AISLE SAY Twin Cities

RENT

By Jonathan Larson
Directed by Michael Greif
Ordway Center
345 Washington Street, Saint Paul, MN/ 651-224-4222

Reviewed by Michael J. Opperman

I dismissed Rent when it became a runaway hit in 1996. After a quick listen to the cast album (accompanied by a refusal to attend the show), I considered the piece a simplified, convoluted, and over-romanticized take on contemporary urban living.

Loosely based on the Puccini opera La Boheme, which details the lives of struggling Bohemians living in Paris, Rent features characters living in New York's East Village and struggling with loss, infidelity, materialism, and HIV. The plot line of Rent is confusing. The program includes an abbreviated character map - called "Rent Who's Who" - to help theater-goers keep up. The numerous plot lines frustrate any success of a single plot line development.

HIV-positive musician Roger Davis (Kevin Spencer) and indie filmmaker Mark Cohen (David Oliver Cohen) are best friends and roommates living in a rundown East Village apartment building. Their former roommate, Benny Coffin (Matthew S. Morgan) now owns the building, and tries to coerce Roger and Mark into squashing a protest planned to halt Benny's plans to build a studio on the site of the apartment building and its adjacent lot, which is inhabited by a group of homeless people. Also living in Benny's building is Mimi Marquez (Krystal L. Washington), a drug-addicted, HIV-positive 19-year-old dancer. Mimi and Roger are sparked into a hesitant romance whose trajectory makes a bit more sense with some knowledge of La Boheme's plot. Mark's former partner Maureen (Jordan Ballard), who left him for lawyer Joanne (Bridget Anne Mohammed), leads the protest.

The introduction of other main characters, such as Mark's and Roger's friend Tom Collins (Bruce Wilson, Jr.) and Collins' transgendered boyfriend Angel Schunard (Justin Rodriguez) only dilutes the substance of the play. What is lacking is any hierarchy of character and the emotional sympathy of this reviewer is stretched across too many relationships. With a simplified plot arc, the death of Angel would achieve greater poignancy and the fencing match that is the relationship between Roger and Mimi would find more tension.

The score is catchy, if uneven. Spencer's rendition of "One Song Glory" is gripping and heart-wrenching and dovetails wonderfully with Washington's version of "Light My Candle." Other songs exist as exposition almost spoken over the music. The miking of the show was loud and the volume often obscured the lyrics, and the mixing edged too far toward the high end rendering Washington's voice as something nearing a shriek at times.

The power of Rent - and there is power - is also contextual. Rent represents the inclusion of often taboo issues into theater - homosexuality, transgenderism, HIV infection. Though the message of Rent is predictable, it is not wrong-headed.
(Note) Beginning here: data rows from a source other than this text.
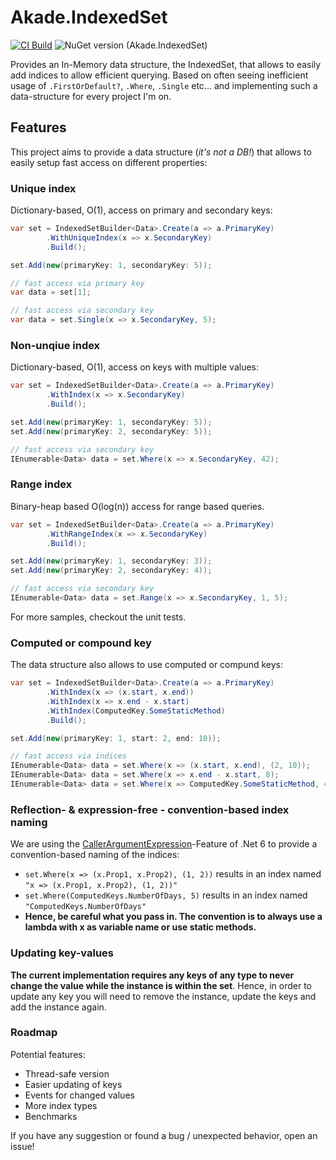 # Akade.IndexedSet

[![CI Build](https://github.com/akade/Akade.IndexedSet/actions/workflows/ci-build.yml/badge.svg?branch=master)](https://github.com/akade/Akade.IndexedSet/actions/workflows/ci-build.yml)
![NuGet version (Akade.IndexedSet)](https://img.shields.io/nuget/v/Akade.IndexedSet.svg)

Provides an In-Memory data structure, the IndexedSet, that allows to easily add indices to allow efficient querying. Based on often seeing inefficient usage of 
`.FirstOrDefault?`, `.Where`, `.Single` etc... and implementing such a data-structure for every project I'm on.

## Features
This project aims to provide a data structure (*it's not a DB!*) that allows to easily setup fast access on different properties:
### Unique index
Dictionary-based, O(1), access on primary and secondary keys:

```csharp
var set = IndexedSetBuilder<Data>.Create(a => a.PrimaryKey)
        .WithUniqueIndex(x => x.SecondaryKey)
        .Build();

set.Add(new(primaryKey: 1, secondaryKey: 5));

// fast access via primary key
var data = set[1];

// fast access via secondary key
var data = set.Single(x => x.SecondaryKey, 5);
```

### Non-unqiue index
Dictionary-based, O(1), access on keys with multiple values:

```csharp
var set = IndexedSetBuilder<Data>.Create(a => a.PrimaryKey)
        .WithIndex(x => x.SecondaryKey)
        .Build();

set.Add(new(primaryKey: 1, secondaryKey: 5));
set.Add(new(primaryKey: 2, secondaryKey: 5));

// fast access via secondary key
IEnumerable<Data> data = set.Where(x => x.SecondaryKey, 42);
```

### Range index
Binary-heap based O(log(n)) access for range based queries.

```csharp
var set = IndexedSetBuilder<Data>.Create(a => a.PrimaryKey)
        .WithRangeIndex(x => x.SecondaryKey)
        .Build();

set.Add(new(primaryKey: 1, secondaryKey: 3));
set.Add(new(primaryKey: 2, secondaryKey: 4));

// fast access via secondary key
IEnumerable<Data> data = set.Range(x => x.SecondaryKey, 1, 5);
```
For more samples, checkout the unit tests.


### Computed or compound key

The data structure also allows to use computed or compund keys:

```csharp
var set = IndexedSetBuilder<Data>.Create(a => a.PrimaryKey)
        .WithIndex(x => (x.start, x.end))
        .WithIndex(x => x.end - x.start)
        .WithIndex(ComputedKey.SomeStaticMethod)
        .Build();

set.Add(new(primaryKey: 1, start: 2, end: 10));

// fast access via indices
IEnumerable<Data> data = set.Where(x => (x.start, x.end), (2, 10));
IEnumerable<Data> data = set.Where(x => x.end - x.start, 8);
IEnumerable<Data> data = set.Where(x => ComputedKey.SomeStaticMethod, 42);
```

### Reflection- & expression-free - convention-based index naming

We are using the [CallerArgumentExpression](https://docs.microsoft.com/en-us/dotnet/api/system.runtime.compilerservices.callerargumentexpressionattribute)-Feature 
of .Net 6 to provide a convention-based naming of the indices:
- `set.Where(x => (x.Prop1, x.Prop2), (1, 2))` results in an index named `"x => (x.Prop1, x.Prop2), (1, 2))"`
- `set.Where(ComputedKeys.NumberOfDays, 5)` results in an index named `"ComputedKeys.NumberOfDays"`
- **Hence, be careful what you pass in. The convention is to always use a lambda with x as variable name or use static methods.**

### Updating key-values
**The current implementation requires any keys of any type to never change the value while the instance is within the set**. Hence, in order to update any key you will need to remove the instance, update the keys and add the instance again.

### Roadmap
Potential features:
- Thread-safe version
- Easier updating of keys
- Events for changed values
- More index types
- Benchmarks

If you have any suggestion or found a bug / unexpected behavior, open an issue!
Yet, for all its sentimental moments and impressive choreography, one of Rent's most compelling elements is non-fiction. As any Rent devotee will tell you, show creator Jonathan Larson-the man who spent seven years creating Rent-died of an aortic aneurysm on January 25, 1996, the day before Rent premiered. Finally, these years later, I attended a production of Rent and was surprised at how moved I was by this simplified, convoluted, over-romanticized take on contemporary urban living.